Personally, I’ve been devouring Stalin’s books. Something about his writing style clicks so nicely for me. I will check out that book my Malcolm Harris! I’m fascinated by the history of labor organizing in the US that has been scrubbed from our history lessons.

[–] muad_dibber@lemmygrad.ml 5 points 1 day ago (1 children)

Palo Alto is a great book, but its so long and grand in scope that all I remember is: California loves eugenics.

[–] Malkhodr@lemmygrad.ml 4 points 1 day ago

The Bionomist section is so revealing to the sheer scale eugenics is baked into the American system.

Personally I'm very interested in the continued throughline of joint-stock ventures.

Ironically though, I feel a good bit of optimism reading it as well here on California. The amount of relavent information is vast and I think quite helpful in radicalizing other Californians.

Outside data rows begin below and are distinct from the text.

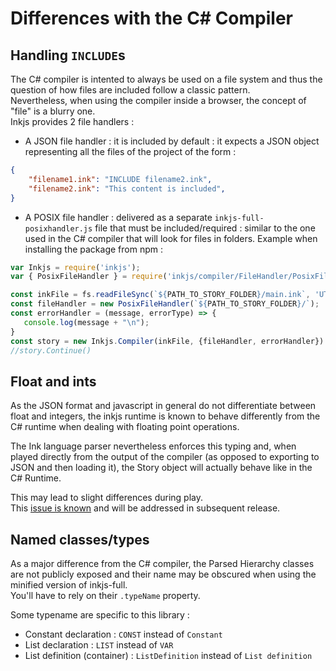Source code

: # Differences with the C# Compiler

## Handling `INCLUDE`s

The C# compiler is intented to always be used on a file system and thus the question of how files are included follow a classic pattern.  
Nevertheless, when using the compiler inside a browser, the concept of "file" is a blurry one.   
Inkjs provides 2 file handlers :
* A JSON file handler : it is included by default : it expects a JSON object representing all the files of the project of the form :
```json
{
    "filename1.ink": "INCLUDE filename2.ink",
    "filename2.ink": "This content is included",
}
```

* A POSIX file handler : delivered as a separate `inkjs-full-posixhandler.js` file that must be included/required : similar to the one used in the C# compiler that will look for files in folders. Example when installing the package from npm :

```javascript
var Inkjs = require('inkjs');
var { PosixFileHandler } = require('inkjs/compiler/FileHandler/PosixFileHandler');

const inkFile = fs.readFileSync(`${PATH_TO_STORY_FOLDER}/main.ink`, 'UTF-8').replace(/^\uFEFF/, '');
const fileHandler = new PosixFileHandler(`${PATH_TO_STORY_FOLDER}/`);
const errorHandler = (message, errorType) => {
   console.log(message + "\n");
}
const story = new Inkjs.Compiler(inkFile, {fileHandler, errorHandler}).Compile();
//story.Continue()
```

## Float and ints

As the JSON format and javascript in general do not differentiate between float and integers, the inkjs runtime is known to behave differently from the C# runtime when dealing with floating point operations.

The Ink language parser nevertheless enforces this typing and, when played directly from the output of the compiler (as opposed to exporting to JSON and then loading it), the Story object will actually behave like in the C# Runtime.

This may lead to slight differences during play.  
This [issue is known](https://github.com/y-lohse/inkjs/issues/934) and will be addressed in subsequent release.

## Named classes/types

As a major difference from the C# compiler, the Parsed Hierarchy classes are not publicly exposed and their name may be obscured when using the minified version of inkjs-full.  
You'll have to rely on their `.typeName` property.

Some typename are specific to this library :   
* Constant declaration : `CONST` instead of `Constant`
* List declaration : `LIST` instead of `VAR`
* List definition (container) : `ListDefinition` instead of `List definition`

[–] muad_dibber@lemmygrad.ml 4 points 1 day ago

Palo Alto is a great book, but its so long and grand in scope that all I remember is: California loves eugenics.

[–] IslamicSocialist@lemmygrad.ml 9 points 1 day ago* (last edited 1 day ago)

Liberalism to me was always a carbon copy when I seen it to conservatism. At a young age I immediately stepped over it towards anarchism, then later Marxism-Leninism. It's hard to be mindful of liberal propaganda if you don't know what to look out for. Becoming an anarchist didn't protect me from it, but becoming an ML did. I unlearned subtle liberal propaganda and once I understood the difference between a liberal view point and a communist one, I began remaining vigilant of all forms of liberalism that I seen around me and either ignored it or called it out.

The first step to avoiding liberalism is knowing it, then remaining vigilant of it infecting your worldview & calling it out when able or worthwhile.

[–] PoY@lemmygrad.ml 6 points 1 day ago* (last edited 1 day ago)

9/11 was my first break from the induced slumber. When the country went absolute rabid apeshit over night I was caught offguard and suddenly found myself outside the thought-bubble. I'd always felt like even the "liberal democrats" weren't going far enough for my tastes. From there it only worsened and eventually when Bernie ran I logged into Twitter for the first time in 7 or 8 years. I found a bunch of actual leftists and I realized that I wasn't a liberal.. I was far more left than the little bubble in American politics. That lead me to sites like this one and to read more books. Parenti videos on youtube were preaching the to choir.

[–] sinovictorchan@lemmygrad.ml 6 points 1 day ago

The trick to overcome them is to look at their hypocrisy, self-contradiction, over-reaction to unproven human rights violations, story inconsistency, plot holes, plot armor, deux en machina, and handwaving previous allegation of human rights violation.

[–] SoyViking@hexbear.net 7 points 1 day ago

In not American but still very much from the imperial cow so I'll answer anyway. To be honest I think my mom has a great part of the honour. I was always a bookish kid and (among many other things) she pointed me in the direction of communist authors who were, among other things, writing about bourgeois hypocrisy and deconstructing anti-communist propaganda. So from my early teens I was familiar with the idea that bourgeois media is full of bullshit.

It didn't make me a convinced communist for life (like so many others, I've had my lib cringe phase where I believed the worst anti-communist nonsense) but I always had an open mind to listening to the other side.

Later on, around the 2008 financial crash, I was listening to a lot of leftist lectures on YouTube, trying to make sense of it all. Parenti was one of them and that man simply made sense.